**Dataset extract**

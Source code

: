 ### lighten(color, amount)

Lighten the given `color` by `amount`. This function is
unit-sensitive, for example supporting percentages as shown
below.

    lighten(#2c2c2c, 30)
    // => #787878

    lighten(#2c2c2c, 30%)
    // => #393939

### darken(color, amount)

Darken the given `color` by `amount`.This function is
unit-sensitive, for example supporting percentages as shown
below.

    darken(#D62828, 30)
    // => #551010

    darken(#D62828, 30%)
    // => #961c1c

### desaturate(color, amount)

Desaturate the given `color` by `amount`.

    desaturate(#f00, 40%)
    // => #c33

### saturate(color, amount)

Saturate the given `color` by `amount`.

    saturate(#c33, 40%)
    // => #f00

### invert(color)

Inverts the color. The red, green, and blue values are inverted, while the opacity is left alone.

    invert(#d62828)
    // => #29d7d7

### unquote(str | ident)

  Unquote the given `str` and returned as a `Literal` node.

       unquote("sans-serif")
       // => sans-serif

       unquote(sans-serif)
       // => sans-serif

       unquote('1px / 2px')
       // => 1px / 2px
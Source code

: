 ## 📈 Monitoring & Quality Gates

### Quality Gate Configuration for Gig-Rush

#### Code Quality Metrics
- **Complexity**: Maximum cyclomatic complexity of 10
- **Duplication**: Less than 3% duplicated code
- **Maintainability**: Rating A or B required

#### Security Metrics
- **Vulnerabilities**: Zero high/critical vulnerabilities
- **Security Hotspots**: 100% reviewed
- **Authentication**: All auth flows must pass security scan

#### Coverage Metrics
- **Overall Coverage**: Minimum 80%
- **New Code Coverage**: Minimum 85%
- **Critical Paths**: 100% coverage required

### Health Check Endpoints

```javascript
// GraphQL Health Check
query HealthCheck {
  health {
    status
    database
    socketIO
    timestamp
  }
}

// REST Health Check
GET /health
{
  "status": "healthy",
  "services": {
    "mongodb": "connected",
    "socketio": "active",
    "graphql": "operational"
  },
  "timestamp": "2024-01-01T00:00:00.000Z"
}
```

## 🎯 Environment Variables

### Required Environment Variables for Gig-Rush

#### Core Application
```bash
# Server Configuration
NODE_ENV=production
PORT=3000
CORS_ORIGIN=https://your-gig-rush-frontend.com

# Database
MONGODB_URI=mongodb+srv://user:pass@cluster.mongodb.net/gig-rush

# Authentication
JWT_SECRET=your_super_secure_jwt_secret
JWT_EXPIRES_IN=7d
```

**Try it**
Down to the last line, return the data above exactly.

**Answer to this task**
Source code

: ### lighten(color, amount)

Lighten the given `color` by `amount`. This function is
unit-sensitive, for example supporting percentages as shown
below.

    lighten(#2c2c2c, 30)
    // => #787878

    lighten(#2c2c2c, 30%)
    // => #393939

### darken(color, amount)

Darken the given `color` by `amount`.This function is
unit-sensitive, for example supporting percentages as shown
below.

    darken(#D62828, 30)
    // => #551010

    darken(#D62828, 30%)
    // => #961c1c

### desaturate(color, amount)

Desaturate the given `color` by `amount`.

    desaturate(#f00, 40%)
    // => #c33

### saturate(color, amount)

Saturate the given `color` by `amount`.

    saturate(#c33, 40%)
    // => #f00

### invert(color)

Inverts the color. The red, green, and blue values are inverted, while the opacity is left alone.

    invert(#d62828)
    // => #29d7d7

### unquote(str | ident)

  Unquote the given `str` and returned as a `Literal` node.

       unquote("sans-serif")
       // => sans-serif

       unquote(sans-serif)
       // => sans-serif

       unquote('1px / 2px')
       // => 1px / 2px
Source code

: ## 📈 Monitoring & Quality Gates

### Quality Gate Configuration for Gig-Rush

#### Code Quality Metrics
- **Complexity**: Maximum cyclomatic complexity of 10
- **Duplication**: Less than 3% duplicated code
- **Maintainability**: Rating A or B required

#### Security Metrics
- **Vulnerabilities**: Zero high/critical vulnerabilities
- **Security Hotspots**: 100% reviewed
- **Authentication**: All auth flows must pass security scan

#### Coverage Metrics
- **Overall Coverage**: Minimum 80%
- **New Code Coverage**: Minimum 85%
- **Critical Paths**: 100% coverage required

### Health Check Endpoints

```javascript
// GraphQL Health Check
query HealthCheck {
  health {
    status
    database
    socketIO
    timestamp
  }
}

// REST Health Check
GET /health
{
  "status": "healthy",
  "services": {
    "mongodb": "connected",
    "socketio": "active",
    "graphql": "operational"
  },
  "timestamp": "2024-01-01T00:00:00.000Z"
}
```

## 🎯 Environment Variables

### Required Environment Variables for Gig-Rush

#### Core Application
```bash
# Server Configuration
NODE_ENV=production
PORT=3000
CORS_ORIGIN=https://your-gig-rush-frontend.com

# Database
MONGODB_URI=mongodb+srv://user:pass@cluster.mongodb.net/gig-rush

# Authentication
JWT_SECRET=your_super_secure_jwt_secret
JWT_EXPIRES_IN=7d
```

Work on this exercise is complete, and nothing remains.